Boom goes the dynamite.

"I believe he was talking about President Obama," Karl replied.

"Look, it's obviously always good to hear from former Vice President Cheney," Carney said, adding "You and I both know him reasonably well. Many others have said it's clear that President Obama and our team here have distinctly different views on Iraq from the team that led the U.S. to Iraq in 2003. He's entitled to his opinions."

Karl then asked Carney for his "reaction to the Vice President saying that the President is out golfing when he should be paying attention, and seems unaware?"

"It's clear the President has been paying attention and has been engaging with his security team," Carney said. "He's been deliberate surrounding the use of American military force. His belief is we should always be deliberate in that kind of decision-making process, and we should very carefully weigh the consequences, both desired and undesired, that can come from the use of U.S. military force."

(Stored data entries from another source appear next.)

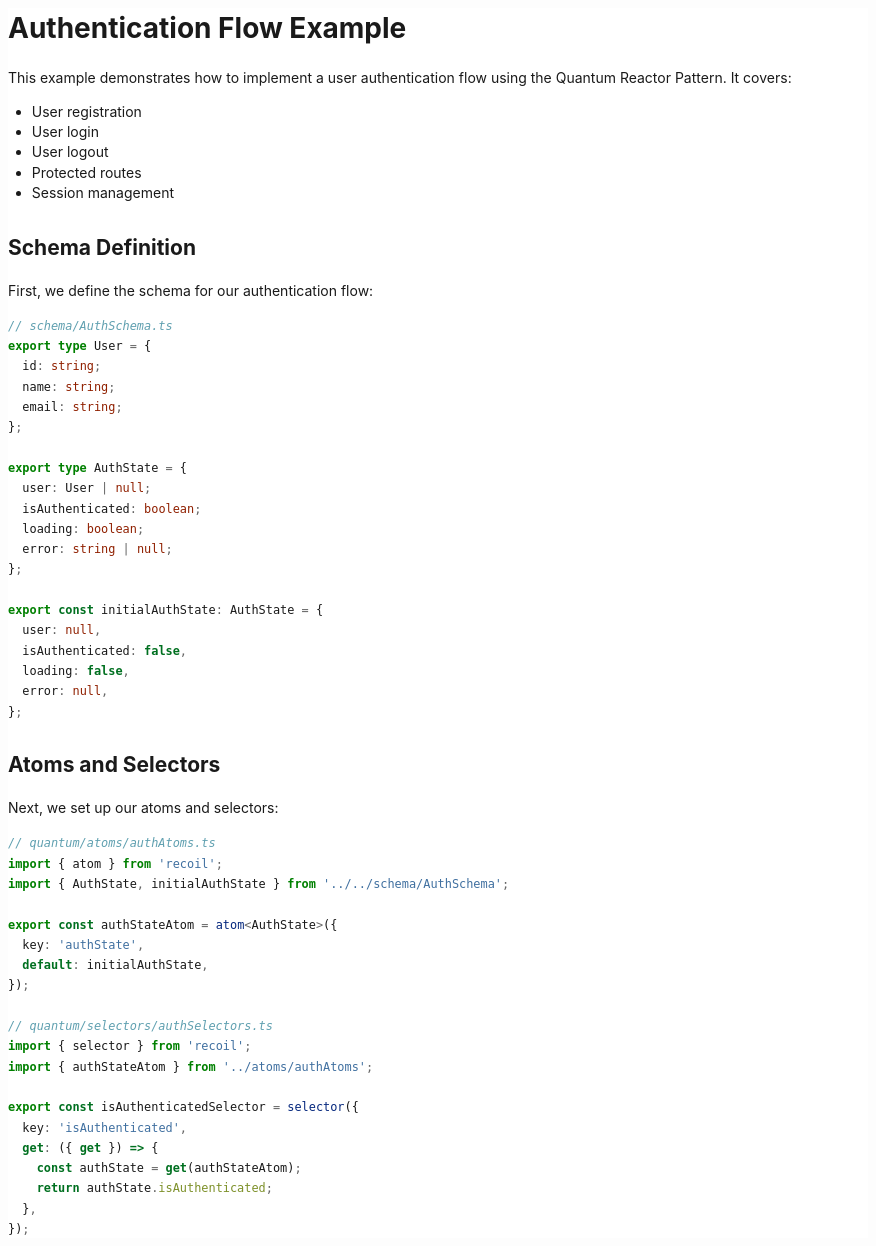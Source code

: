 # Authentication Flow Example

This example demonstrates how to implement a user authentication flow using the Quantum Reactor Pattern. It covers:

- User registration
- User login
- User logout
- Protected routes
- Session management

## Schema Definition

First, we define the schema for our authentication flow:

```typescript
// schema/AuthSchema.ts
export type User = {
  id: string;
  name: string;
  email: string;
};

export type AuthState = {
  user: User | null;
  isAuthenticated: boolean;
  loading: boolean;
  error: string | null;
};

export const initialAuthState: AuthState = {
  user: null,
  isAuthenticated: false,
  loading: false,
  error: null,
};
```

## Atoms and Selectors

Next, we set up our atoms and selectors:

```typescript
// quantum/atoms/authAtoms.ts
import { atom } from 'recoil';
import { AuthState, initialAuthState } from '../../schema/AuthSchema';

export const authStateAtom = atom<AuthState>({
  key: 'authState',
  default: initialAuthState,
});

// quantum/selectors/authSelectors.ts
import { selector } from 'recoil';
import { authStateAtom } from '../atoms/authAtoms';

export const isAuthenticatedSelector = selector({
  key: 'isAuthenticated',
  get: ({ get }) => {
    const authState = get(authStateAtom);
    return authState.isAuthenticated;
  },
});

```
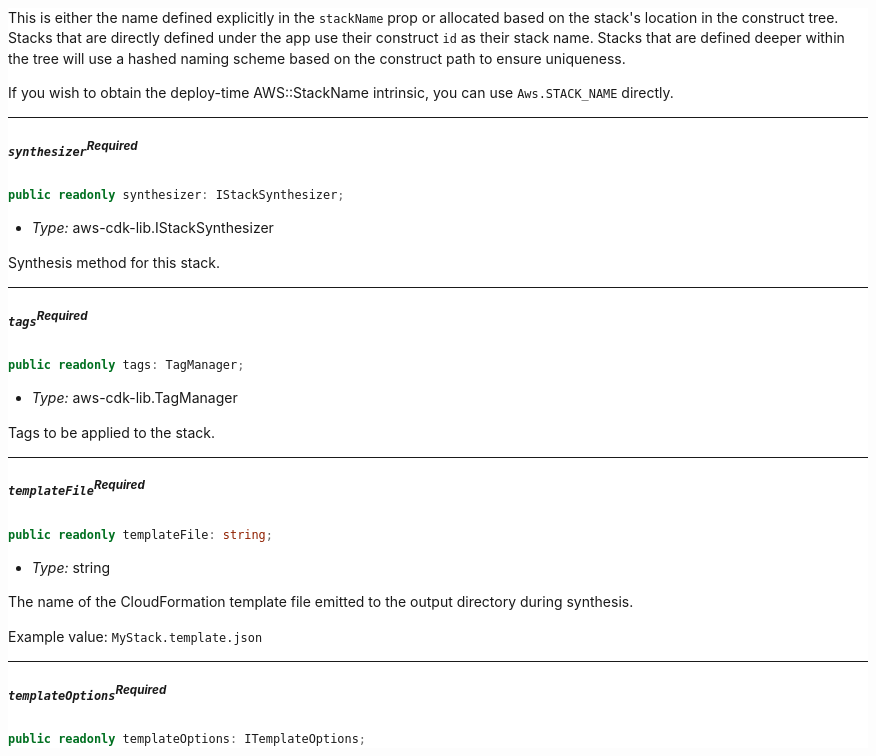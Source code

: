 This is either the name defined explicitly in the `stackName` prop or
allocated based on the stack's location in the construct tree. Stacks that
are directly defined under the app use their construct `id` as their stack
name. Stacks that are defined deeper within the tree will use a hashed naming
scheme based on the construct path to ensure uniqueness.

If you wish to obtain the deploy-time AWS::StackName intrinsic,
you can use `Aws.STACK_NAME` directly.

---

##### `synthesizer`<sup>Required</sup> <a name="synthesizer" id="aws-data-landing-zone.AuditGlobalStack.property.synthesizer"></a>

```typescript
public readonly synthesizer: IStackSynthesizer;
```

- *Type:* aws-cdk-lib.IStackSynthesizer

Synthesis method for this stack.

---

##### `tags`<sup>Required</sup> <a name="tags" id="aws-data-landing-zone.AuditGlobalStack.property.tags"></a>

```typescript
public readonly tags: TagManager;
```

- *Type:* aws-cdk-lib.TagManager

Tags to be applied to the stack.

---

##### `templateFile`<sup>Required</sup> <a name="templateFile" id="aws-data-landing-zone.AuditGlobalStack.property.templateFile"></a>

```typescript
public readonly templateFile: string;
```

- *Type:* string

The name of the CloudFormation template file emitted to the output directory during synthesis.

Example value: `MyStack.template.json`

---

##### `templateOptions`<sup>Required</sup> <a name="templateOptions" id="aws-data-landing-zone.AuditGlobalStack.property.templateOptions"></a>

```typescript
public readonly templateOptions: ITemplateOptions;
```

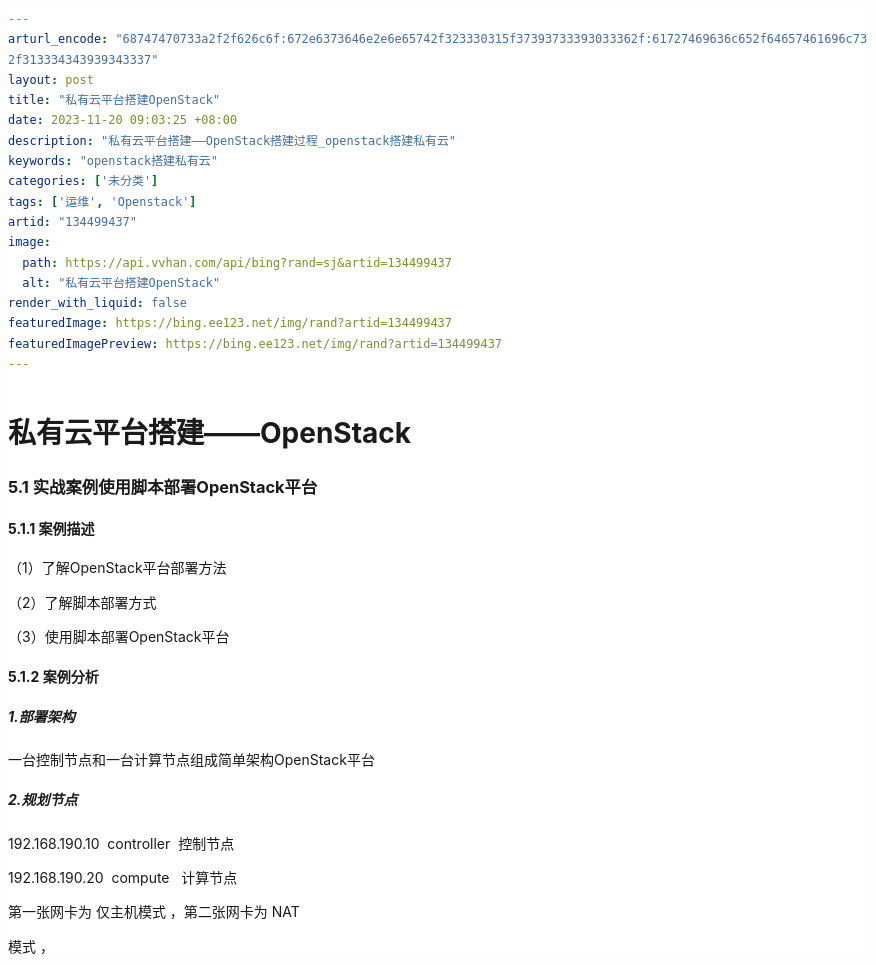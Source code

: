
 ```yaml
---
arturl_encode: "68747470733a2f2f626c6f:672e6373646e2e6e65742f323330315f37393733393033362f:61727469636c652f64657461696c732f313334343939343337"
layout: post
title: "私有云平台搭建OpenStack"
date: 2023-11-20 09:03:25 +08:00
description: "私有云平台搭建——OpenStack搭建过程_openstack搭建私有云"
keywords: "openstack搭建私有云"
categories: ['未分类']
tags: ['运维', 'Openstack']
artid: "134499437"
image:
  path: https://api.vvhan.com/api/bing?rand=sj&artid=134499437
  alt: "私有云平台搭建OpenStack"
render_with_liquid: false
featuredImage: https://bing.ee123.net/img/rand?artid=134499437
featuredImagePreview: https://bing.ee123.net/img/rand?artid=134499437
---
```


# 私有云平台搭建——OpenStack

### 

### 5.1 实战案例使用脚本部署OpenStack平台

#### 5.1.1 案例描述

（1）了解OpenStack平台部署方法

（2）了解脚本部署方式

（3）使用脚本部署OpenStack平台

#### 5.1.2 案例分析

##### 1.部署架构

一台控制节点和一台计算节点组成简单架构OpenStack平台

##### 2.规划节点

192.168.190.10  controller  控制节点

192.168.190.20  compute   计算节点

第一张网卡为
仅主机模式
，第二张网卡为
NAT

模式
，
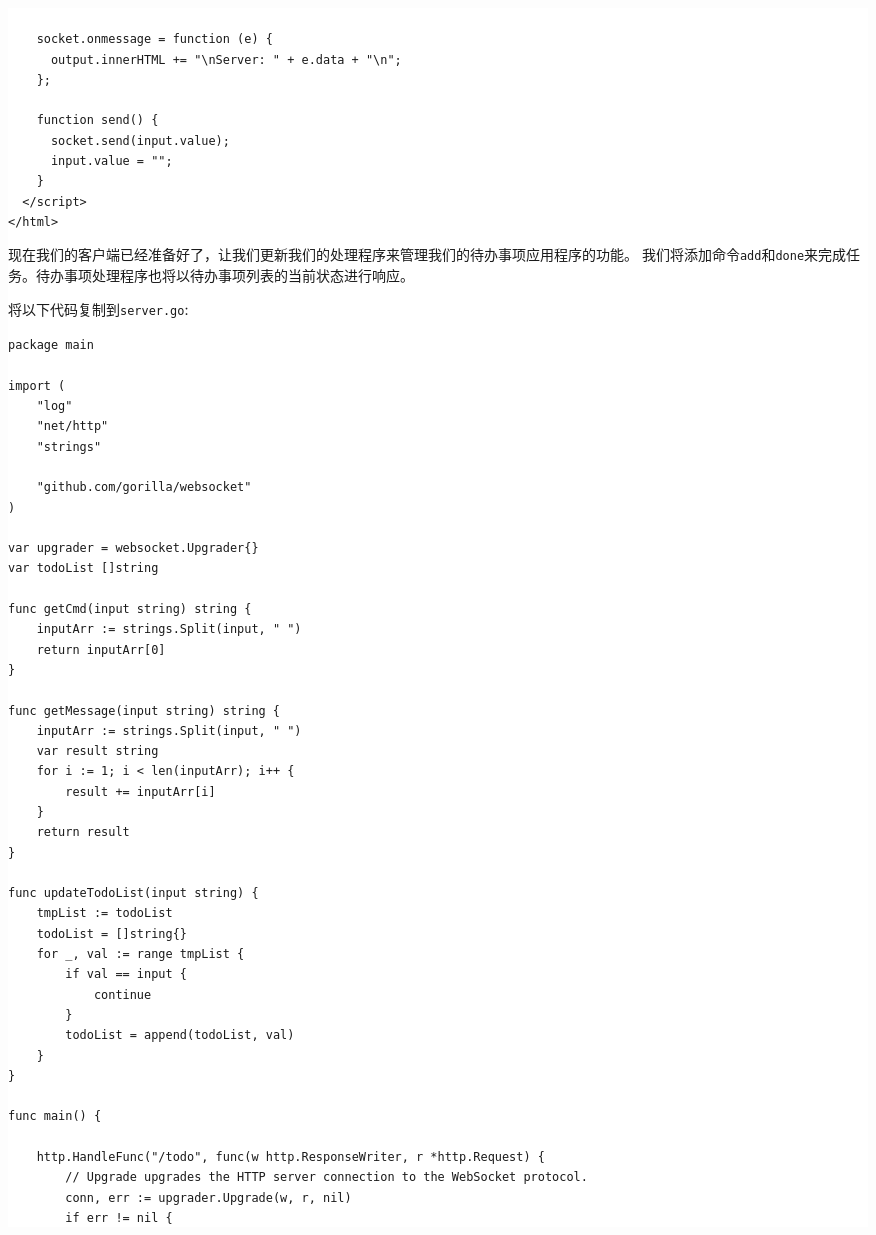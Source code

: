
 ```

    socket.onmessage = function (e) {
      output.innerHTML += "\nServer: " + e.data + "\n";
    };

    function send() {
      socket.send(input.value);
      input.value = "";
    }
  </script>
</html>

```

现在我们的客户端已经准备好了，让我们更新我们的处理程序来管理我们的待办事项应用程序的功能。
我们将添加命令`add`和`done`来完成任务。待办事项处理程序也将以待办事项列表的当前状态进行响应。

将以下代码复制到`server.go`:

```
package main

import (
    "log"
    "net/http"
    "strings"

    "github.com/gorilla/websocket"
)

var upgrader = websocket.Upgrader{}
var todoList []string

func getCmd(input string) string {
    inputArr := strings.Split(input, " ")
    return inputArr[0]
}

func getMessage(input string) string {
    inputArr := strings.Split(input, " ")
    var result string
    for i := 1; i < len(inputArr); i++ {
        result += inputArr[i]
    }
    return result
}

func updateTodoList(input string) {
    tmpList := todoList
    todoList = []string{}
    for _, val := range tmpList {
        if val == input {
            continue
        }
        todoList = append(todoList, val)
    }
}

func main() {

    http.HandleFunc("/todo", func(w http.ResponseWriter, r *http.Request) {
        // Upgrade upgrades the HTTP server connection to the WebSocket protocol.
        conn, err := upgrader.Upgrade(w, r, nil)
        if err != nil {
```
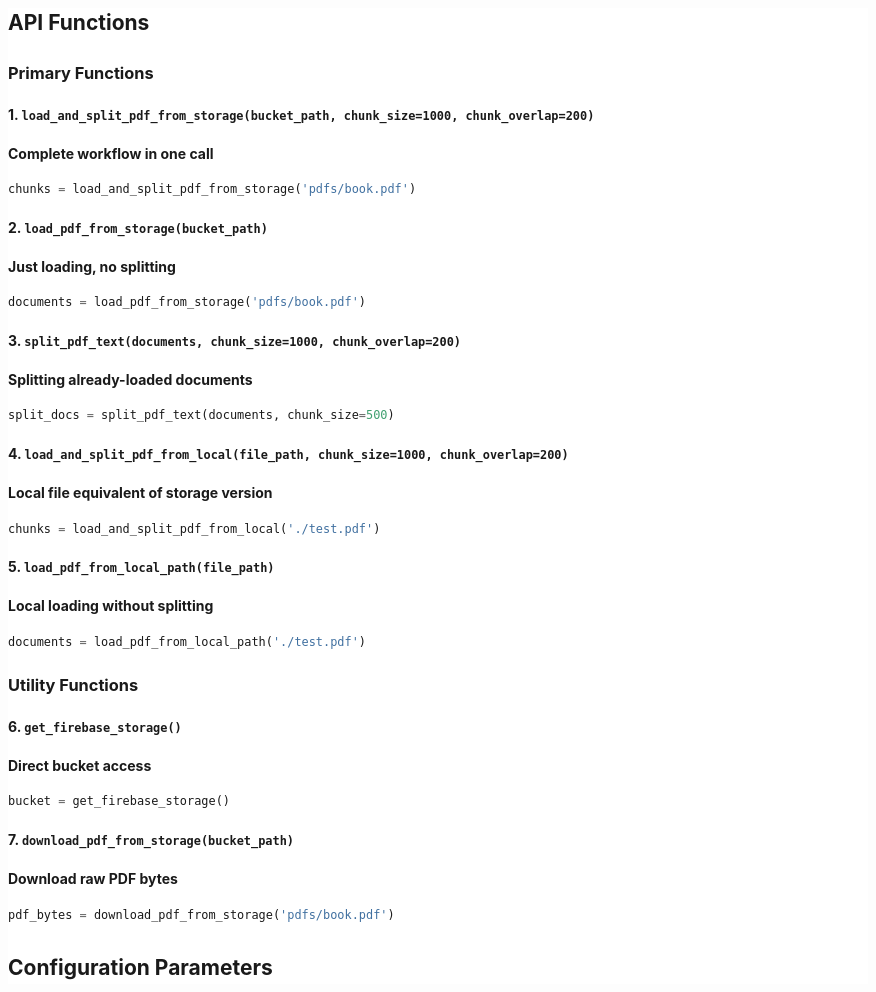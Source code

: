 ## API Functions

### Primary Functions

#### 1. `load_and_split_pdf_from_storage(bucket_path, chunk_size=1000, chunk_overlap=200)`
**Complete workflow in one call**
```python
chunks = load_and_split_pdf_from_storage('pdfs/book.pdf')
```

#### 2. `load_pdf_from_storage(bucket_path)`
**Just loading, no splitting**
```python
documents = load_pdf_from_storage('pdfs/book.pdf')
```

#### 3. `split_pdf_text(documents, chunk_size=1000, chunk_overlap=200)`
**Splitting already-loaded documents**
```python
split_docs = split_pdf_text(documents, chunk_size=500)
```

#### 4. `load_and_split_pdf_from_local(file_path, chunk_size=1000, chunk_overlap=200)`
**Local file equivalent of storage version**
```python
chunks = load_and_split_pdf_from_local('./test.pdf')
```

#### 5. `load_pdf_from_local_path(file_path)`
**Local loading without splitting**
```python
documents = load_pdf_from_local_path('./test.pdf')
```

### Utility Functions

#### 6. `get_firebase_storage()`
**Direct bucket access**
```python
bucket = get_firebase_storage()
```

#### 7. `download_pdf_from_storage(bucket_path)`
**Download raw PDF bytes**
```python
pdf_bytes = download_pdf_from_storage('pdfs/book.pdf')
```

## Configuration Parameters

"We should have a clear focus in mind about what our national security objectives are, and what we, the United States, can achieve," Carney continued, "as opposed to what, in this case, the sovereign nation of Iraq and its security forces can and must achieve. Unless the proposition is, as some in the past have suggested, the United States should have occupied Iraq in perpetuity. That's not President Obama's view."